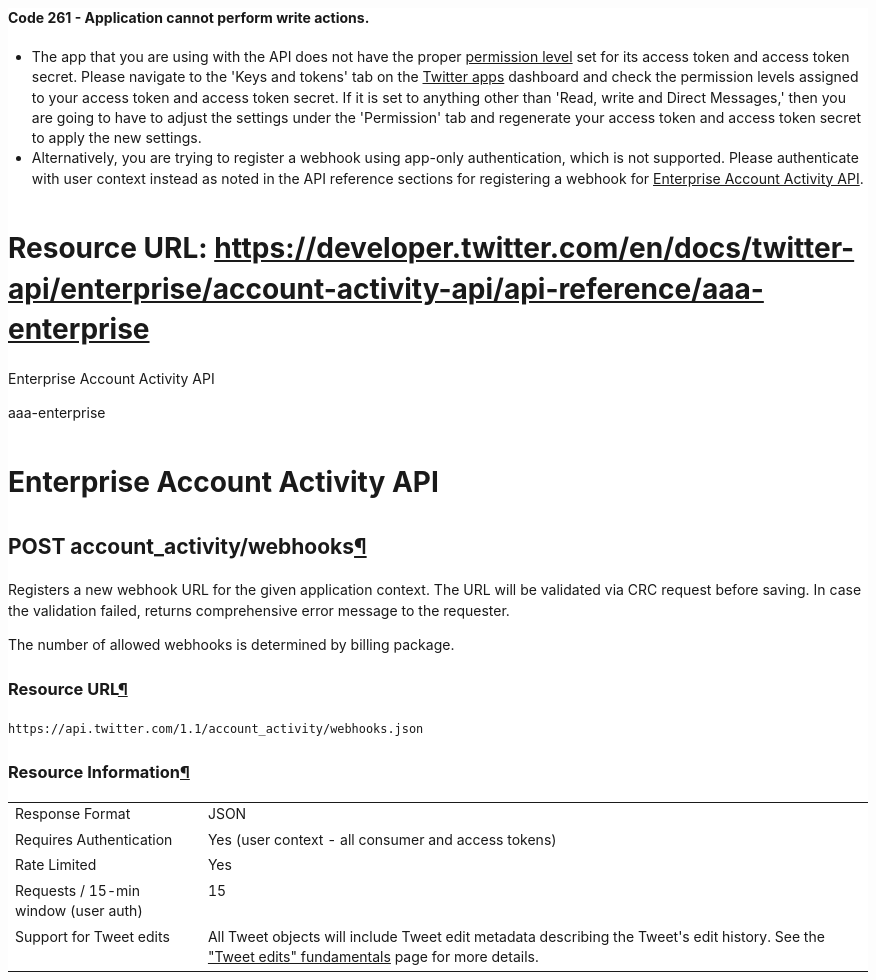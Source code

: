     

#### Code 261 - Application cannot perform write actions.

* The app that you are using with the API does not have the proper [permission level](https://developer.twitter.com/content/developer-twitter/en/docs/basics/authentication/overview/application-permission-model) set for its access token and access token secret. Please navigate to the 'Keys and tokens' tab on the [Twitter apps](https://developer.twitter.com/content/developer-twitter/en/docs/basics/developer-portal/guides/apps) dashboard and check the permission levels assigned to your access token and access token secret. If it is set to anything other than 'Read, write and Direct Messages,' then you are going to have to adjust the settings under the 'Permission' tab and regenerate your access token and access token secret to apply the new settings.
* Alternatively, you are trying to register a webhook using app-only authentication, which is not supported. Please authenticate with user context instead as noted in the API reference sections for registering a webhook for [Enterprise Account Activity API](https://developer.twitter.com/content/developer-twitter/en/docs/twitter-api/enterprise/account-activity-api/api-reference/aaa-enterprise#post-account-activity-webhooks).

# Resource URL: https://developer.twitter.com/en/docs/twitter-api/enterprise/account-activity-api/api-reference/aaa-enterprise
Enterprise Account Activity API

aaa-enterprise

Enterprise Account Activity API
===============================

POST account\_activity/webhooks[¶](#post-account-activity-webhooks "Permalink to this headline")
------------------------------------------------------------------------------------------------

Registers a new webhook URL for the given application context. The URL will be validated via CRC request before saving. In case the validation failed, returns comprehensive error message to the requester.

The number of allowed webhooks is determined by billing package.

### Resource URL[¶](#resource-url "Permalink to this headline")

`https://api.twitter.com/1.1/account_activity/webhooks.json`

### Resource Information[¶](#resource-information "Permalink to this headline")

|     |     |
| --- | --- |
| Response Format | JSON |
| Requires Authentication | Yes (user context - all consumer and access tokens) |
| Rate Limited | Yes |
| Requests / 15-min window (user auth) | 15  |
| Support for Tweet edits | All Tweet objects will include Tweet edit metadata describing the Tweet's edit history. See the ["Tweet edits" fundamentals](https://developer.twitter.com/en/docs/twitter-api/enterprise/tweet-edits) page for more details. |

**Your objective:** Drop the images, then copy the data exactly.

**Answer to this exercise:**
Source code

:     

#### Code 261 - Application cannot perform write actions.

* The app that you are using with the API does not have the proper [permission level](https://developer.twitter.com/content/developer-twitter/en/docs/basics/authentication/overview/application-permission-model) set for its access token and access token secret. Please navigate to the 'Keys and tokens' tab on the [Twitter apps](https://developer.twitter.com/content/developer-twitter/en/docs/basics/developer-portal/guides/apps) dashboard and check the permission levels assigned to your access token and access token secret. If it is set to anything other than 'Read, write and Direct Messages,' then you are going to have to adjust the settings under the 'Permission' tab and regenerate your access token and access token secret to apply the new settings.
* Alternatively, you are trying to register a webhook using app-only authentication, which is not supported. Please authenticate with user context instead as noted in the API reference sections for registering a webhook for [Enterprise Account Activity API](https://developer.twitter.com/content/developer-twitter/en/docs/twitter-api/enterprise/account-activity-api/api-reference/aaa-enterprise#post-account-activity-webhooks).

# Resource URL: https://developer.twitter.com/en/docs/twitter-api/enterprise/account-activity-api/api-reference/aaa-enterprise
Enterprise Account Activity API

aaa-enterprise

Enterprise Account Activity API
===============================

POST account\_activity/webhooks[¶](#post-account-activity-webhooks "Permalink to this headline")
------------------------------------------------------------------------------------------------

Registers a new webhook URL for the given application context. The URL will be validated via CRC request before saving. In case the validation failed, returns comprehensive error message to the requester.

The number of allowed webhooks is determined by billing package.

### Resource URL[¶](#resource-url "Permalink to this headline")

`https://api.twitter.com/1.1/account_activity/webhooks.json`

### Resource Information[¶](#resource-information "Permalink to this headline")

|     |     |
| --- | --- |
| Response Format | JSON |
| Requires Authentication | Yes (user context - all consumer and access tokens) |
| Rate Limited | Yes |
| Requests / 15-min window (user auth) | 15  |
| Support for Tweet edits | All Tweet objects will include Tweet edit metadata describing the Tweet's edit history. See the ["Tweet edits" fundamentals](https://developer.twitter.com/en/docs/twitter-api/enterprise/tweet-edits) page for more details. |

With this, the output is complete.